I felt good about the exchange; we weren’t going to be best friends by the end of the interview, but I had the sense she would not be difficult to work for. We spoke for about 90 minutes, and then she took me to see Dave, the managing director (“General Manager” at other properties).
Dave has a self-confidence that is at once compelling and disarming; I imagine he could also be quite intimidating under the right circumstances. He greeted me warmly, and as we started in on the meat of the conversation, he asked about my resume - he didn’t see the flow of my employment history logically moving toward this position, which is obviously a step backward in my career.

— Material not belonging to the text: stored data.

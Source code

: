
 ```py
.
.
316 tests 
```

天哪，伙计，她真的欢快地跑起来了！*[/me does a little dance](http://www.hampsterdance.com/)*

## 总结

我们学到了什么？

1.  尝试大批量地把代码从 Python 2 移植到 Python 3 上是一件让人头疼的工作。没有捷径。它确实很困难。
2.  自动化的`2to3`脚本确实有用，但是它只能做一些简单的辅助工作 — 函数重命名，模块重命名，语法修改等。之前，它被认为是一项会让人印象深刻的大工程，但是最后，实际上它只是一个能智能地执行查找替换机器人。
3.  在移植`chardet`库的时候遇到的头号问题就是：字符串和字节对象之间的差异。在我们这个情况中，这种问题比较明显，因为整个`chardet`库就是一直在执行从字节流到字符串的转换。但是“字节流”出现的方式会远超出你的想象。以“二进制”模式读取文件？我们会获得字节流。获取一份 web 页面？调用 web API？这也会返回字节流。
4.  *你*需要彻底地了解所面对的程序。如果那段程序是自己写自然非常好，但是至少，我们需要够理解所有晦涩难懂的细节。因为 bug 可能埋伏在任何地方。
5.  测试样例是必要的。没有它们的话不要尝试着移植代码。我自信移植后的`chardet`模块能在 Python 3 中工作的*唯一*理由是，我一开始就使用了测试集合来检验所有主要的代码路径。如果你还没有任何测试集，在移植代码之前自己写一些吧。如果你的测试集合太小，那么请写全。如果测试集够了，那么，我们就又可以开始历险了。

As we discussed my resume, he asked me if I knew his dear, close personal friend who was GM at the Los Angeles Marriott Downtown - a man by the name of Reggie. Uh-oh. Dave’s best friend was the worst GM I have ever had the bad fortune to work for, or at least that was how I felt when I left (and I haven’t had a worse relationship with a GM since).
Dave explained he had originally planned to share Thanksgiving with Reggie and their respective families. Oh, dear. I explained that Reggie and I had only worked together for a short time, and that I had grown up a lot since those days. I told him the (true) story of the last time he and I disagreed on something, and that I felt we had a mutual respect by the end of the discussion. I hoped that was enough to avoid any adverse decisions based on a conversation between the two of them, which I have no doubt would happen (though I do doubt I’ll ever know).
The conversation felt very easy; there were several moments when Dave would say something encouraging, like “Exactly” or “I agree,” and I felt as if we were making a connection. By the end of the interview, when he was saying goodbye, he told me he “enjoyed it.” I had no reason to think he didn’t mean it. He told me I should hear within 48 hours.
I finished the day with mixed feelings: on one hand, I felt everything went very well and I had done a good job with the interview; on the other, I wondered if both Sarah’s efficient style and Dave’s close friendship with a man I once loathed would work against me for this position. At the end of the day, I had to leave it for the universe to work out. I had done my part.